Distributed Monitoring
This tutorial explains how to run RoboSAPIENS Trustworthiness Checker on multiple nodes of a distributed system in order to collectively monitor an overall property.
Overview
Distributed monitoring splits a single DSRV specification into multiple localised specifications which monitor the part of a specification relevant to a local network node.
Architecture
In distributed monitoring:
- A distribution graph defines which streams are computed on which nodes.

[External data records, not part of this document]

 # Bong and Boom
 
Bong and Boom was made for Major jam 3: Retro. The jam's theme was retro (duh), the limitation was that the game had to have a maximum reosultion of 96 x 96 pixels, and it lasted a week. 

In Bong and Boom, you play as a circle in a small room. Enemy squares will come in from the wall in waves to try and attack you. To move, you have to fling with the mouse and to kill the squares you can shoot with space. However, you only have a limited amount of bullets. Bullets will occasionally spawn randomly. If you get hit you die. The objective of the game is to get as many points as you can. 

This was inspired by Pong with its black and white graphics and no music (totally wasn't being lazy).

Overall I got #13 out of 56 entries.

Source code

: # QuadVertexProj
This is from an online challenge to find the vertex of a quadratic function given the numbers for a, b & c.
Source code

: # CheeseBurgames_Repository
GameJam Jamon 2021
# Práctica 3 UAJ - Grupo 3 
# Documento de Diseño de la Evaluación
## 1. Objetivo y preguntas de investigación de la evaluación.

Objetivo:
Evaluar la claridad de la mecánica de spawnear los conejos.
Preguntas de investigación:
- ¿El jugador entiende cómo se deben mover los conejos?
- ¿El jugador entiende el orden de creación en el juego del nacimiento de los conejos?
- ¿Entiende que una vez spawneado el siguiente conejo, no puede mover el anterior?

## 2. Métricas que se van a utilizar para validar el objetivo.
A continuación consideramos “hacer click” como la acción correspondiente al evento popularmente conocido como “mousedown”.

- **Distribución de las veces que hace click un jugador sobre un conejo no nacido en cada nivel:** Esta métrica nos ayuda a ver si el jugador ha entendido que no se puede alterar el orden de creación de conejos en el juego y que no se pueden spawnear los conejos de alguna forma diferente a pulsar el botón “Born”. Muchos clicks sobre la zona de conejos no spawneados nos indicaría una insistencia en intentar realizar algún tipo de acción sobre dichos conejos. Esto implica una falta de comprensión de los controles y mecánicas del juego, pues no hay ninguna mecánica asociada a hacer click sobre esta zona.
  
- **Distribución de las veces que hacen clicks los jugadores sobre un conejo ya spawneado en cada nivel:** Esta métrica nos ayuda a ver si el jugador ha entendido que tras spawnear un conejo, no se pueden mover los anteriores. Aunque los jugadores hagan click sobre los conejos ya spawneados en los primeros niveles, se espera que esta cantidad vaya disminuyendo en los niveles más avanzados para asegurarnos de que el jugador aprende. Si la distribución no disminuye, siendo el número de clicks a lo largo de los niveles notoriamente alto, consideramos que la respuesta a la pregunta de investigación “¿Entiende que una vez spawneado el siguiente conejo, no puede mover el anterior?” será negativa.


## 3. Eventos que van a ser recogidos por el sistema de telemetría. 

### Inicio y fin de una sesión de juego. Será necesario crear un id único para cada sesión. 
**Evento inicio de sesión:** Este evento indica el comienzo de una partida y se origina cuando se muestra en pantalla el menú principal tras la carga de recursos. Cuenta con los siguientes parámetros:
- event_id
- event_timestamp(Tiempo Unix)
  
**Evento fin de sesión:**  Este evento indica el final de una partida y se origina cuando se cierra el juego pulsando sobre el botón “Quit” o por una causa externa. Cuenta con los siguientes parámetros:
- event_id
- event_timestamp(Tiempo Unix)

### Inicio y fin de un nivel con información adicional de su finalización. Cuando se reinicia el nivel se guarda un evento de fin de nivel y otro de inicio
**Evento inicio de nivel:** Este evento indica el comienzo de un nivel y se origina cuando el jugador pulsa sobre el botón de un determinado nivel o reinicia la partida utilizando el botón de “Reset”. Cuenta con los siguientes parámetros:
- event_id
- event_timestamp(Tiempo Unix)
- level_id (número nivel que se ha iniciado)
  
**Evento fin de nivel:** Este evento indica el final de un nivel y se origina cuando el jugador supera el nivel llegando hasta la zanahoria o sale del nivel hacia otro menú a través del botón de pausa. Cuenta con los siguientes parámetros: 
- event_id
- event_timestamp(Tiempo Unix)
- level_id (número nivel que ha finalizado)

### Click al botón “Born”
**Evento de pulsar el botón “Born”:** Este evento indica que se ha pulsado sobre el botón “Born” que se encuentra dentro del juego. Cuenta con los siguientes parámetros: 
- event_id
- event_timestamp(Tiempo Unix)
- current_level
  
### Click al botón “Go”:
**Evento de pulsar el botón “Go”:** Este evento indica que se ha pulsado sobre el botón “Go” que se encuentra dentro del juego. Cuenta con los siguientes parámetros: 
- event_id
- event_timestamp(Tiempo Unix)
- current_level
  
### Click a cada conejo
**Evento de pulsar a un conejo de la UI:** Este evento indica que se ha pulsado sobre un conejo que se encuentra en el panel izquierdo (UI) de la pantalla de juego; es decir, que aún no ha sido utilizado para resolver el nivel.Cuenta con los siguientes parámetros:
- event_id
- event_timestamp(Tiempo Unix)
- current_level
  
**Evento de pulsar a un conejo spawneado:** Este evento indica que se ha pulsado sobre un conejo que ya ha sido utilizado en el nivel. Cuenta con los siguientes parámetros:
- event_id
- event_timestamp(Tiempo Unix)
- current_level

This may be either static, or dynamically determined via a central node.
- Each local node runs an separate, node-specialized instance of the monitor
- Nodes communicate via MQTT to exchange intermediate results
- The specification is split automatically based on the distribution graph
┌─────────────┐ ┌─────────────┐
│ Node A │◄───────►│ Node B │
│ │ MQTT │ │
│ x, y → w │ │ z, w → v │
└─────────────┘ └─────────────┘
▲ ▲
│ │
└───────────┬───────────┘
│
MQTT Broker
The distributed monitoring system can be used in multiple configurations:
- Static: nodes run independently and are assigned work following a predefined distribution graph which labels each node with a work assignment consisting of a list of streams from the specification.
- Centralised, random: the nodes run at each location and an additional centralised node assigns random work to each node.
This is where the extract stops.